В языке сукума слово «магия», bulogi, происходит от глагола «бояться». Тэннер подчеркивает, что сообщество сукума не одержимо колдовством. Но если с кем-то случается несчастье, он всегда задумывается, не было ли у кого-нибудь из его родственников или соседей причины использовать против него колдовство. Среди сукума, как и во многих других местах, колдовство практикуется только в ситуациях близкого родства и соседства. У них есть примечательная склонность обвинять в колдовстве людей успешных и процветающих. Как объясняет Тэннер, однажды племенной маг и вождь совместно выдвинули обвинение в магии и стали приводить доказательства, в то время как «на самом деле это было политическим актом, основанным на ревности».

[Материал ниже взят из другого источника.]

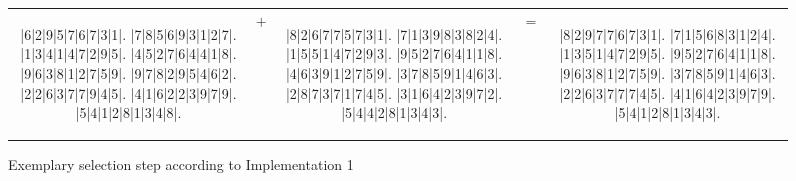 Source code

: \begin{figure}[h]
  \centering
  {\setlength{\tabcolsep}{-9pt}
  \renewcommand{\arraystretch}{1.5}
   \begin{tabular}{c c c c c}
    \begin{adjustbox}{width=0.38\textwidth,valign=c}
      \begin{minipage}{\linewidth}
        \begin{sudoku}
        |6|2|9|5|7|6|7|3|1|.
        |7|8|5|6|9|3|1|2|7|.
        |1|3|4|1|4|7|2|9|5|.
        |4|5|2|7|6|4|4|1|8|.
        |9|6|3|8|1|2|7|5|9|.
        |9|7|8|2|9|5|4|6|2|.
        |2|2|6|3|7|7|9|4|5|.
        |4|1|6|2|2|3|9|7|9|.
        |5|4|1|2|8|1|3|4|8|.
        \end{sudoku}
      \end{minipage}
    \end{adjustbox}
    & %
    {\begin{adjustbox}{valign=c}\Large$+$\end{adjustbox}}
    &
    \begin{adjustbox}{width=0.38\textwidth,valign=c}
      \begin{minipage}{\linewidth}
        \begin{sudoku}
        |8|2|6|7|7|5|7|3|1|.
        |7|1|3|9|8|3|8|2|4|.
        |1|5|5|1|4|7|2|9|3|.
        |9|5|2|7|6|4|1|1|8|.
        |4|6|3|9|1|2|7|5|9|.
        |3|7|8|5|9|1|4|6|3|.
        |2|8|7|3|7|1|7|4|5|.
        |3|1|6|4|2|3|9|7|2|.
        |5|4|4|2|8|1|3|4|3|.
        \end{sudoku}
      \end{minipage}
    \end{adjustbox}
    & %
    {\begin{adjustbox}{valign=c}\Large$=$\end{adjustbox}}
    &
    \begin{adjustbox}{width=0.38\textwidth,valign=c}
      \begin{minipage}{\linewidth}
        \begin{sudoku}
        |8|2|9|7|7|6|7|3|1|.
        |7|1|5|6|8|3|1|2|4|.
        |1|3|5|1|4|7|2|9|5|.
        |9|5|2|7|6|4|1|1|8|.
        |9|6|3|8|1|2|7|5|9|.
        |3|7|8|5|9|1|4|6|3|.
        |2|2|6|3|7|7|7|4|5|.
        |4|1|6|4|2|3|9|7|9|.
        |5|4|1|2|8|1|3|4|3|.
        \end{sudoku}
      \end{minipage}
    \end{adjustbox}
   \end{tabular}
  }
  \caption{Exemplary selection step according to Implementation 1}
  \label{fig:impl-1-selection}
\end{figure}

Итак, в каждом обществе следует считаться по крайней мере с двумя возможными тенденциями и проявлениями зависти: малоимущий или не очень богатый человек может быть охвачен завистью к родственникам или соседям и заняться деструктивной магией и поджогами. Жертва и другие более или менее заинтересованные лица могут объяснять это завистью. По мере того как подозрения растут, каждый член сообщества – и богатые, и просто благополучные – начинает бояться неизлечимо завистливого человека. В конце концов его могут изгнать. Опасность для группы лежит в деструктивной ненависти индивида-колдуна.

Ситуация может быть обратной, и в этом случае социальное напряжение происходит из зависти, которую несколько человек чувствуют к одному человеку, который может быть богаче, популярнее и успешнее, чем они. Поэтому большинство распространяет слух о том, что этот счастливчик обязан своим успехом незаконному колдовству. Тэннер упоминает о широкоизвестном в Сукумаленде случае: одного вождя заподозрили в том, что он использует для работы на полях духов мертвых соплеменников, потому что тех живых людей, кто там работал, было недостаточно для объяснения таких высоких урожаев. Тэннер справедливо описывает это как проявление зависти к успеху или умению, а не как выражение оккультных верований.

Так же как и большинство других конкретных полевых исследований, книга Тэннера не может предложить нам теорию, основанную на описанных им феноменах. Универсальность такого колдовства не может быть основана просто на вспыхивающей время от времени ненависти. Автор выражает свое согласие с популярной ныне теорией сдерживаемых эмоций, которые не находят законного (например, оргиастического) выхода. В связи с этим он предполагает, что до контакта с европейцами и европейским судопроизводством злых колдунов было гораздо меньше, чем сейчас. Поэтому уход в деструктивную магию он объясняет, как бы извиняясь, реакцией на колонизацию и давление белой администрации. Однако я полагаю, что рост магии, связанной с завистью, о котором известно только из воспоминаний старых членов племени, может быть связан с появлением европейцев исключительно в том смысле, что колонизация впервые принесла племенам правление рационального закона и тем самым впервые создала такую социально-экономическую ситуацию, в которой стал возможен какой бы то ни было персональный успех и, следовательно, причина для зависти.

55

E. H. Winter, ‘The Enemy Within,’ from Witchcraft and Sorcery in East Africa, ed. JohnMiddleton and E.H. Winter, London, 1963, pp. 280 f.

56

R. E. S. Tanner, ‘The Sorcerer in Northern Sukumaland, Tanganyika,’ The South western Journal of Anthropology, Vol. 12, pp. 437 ff.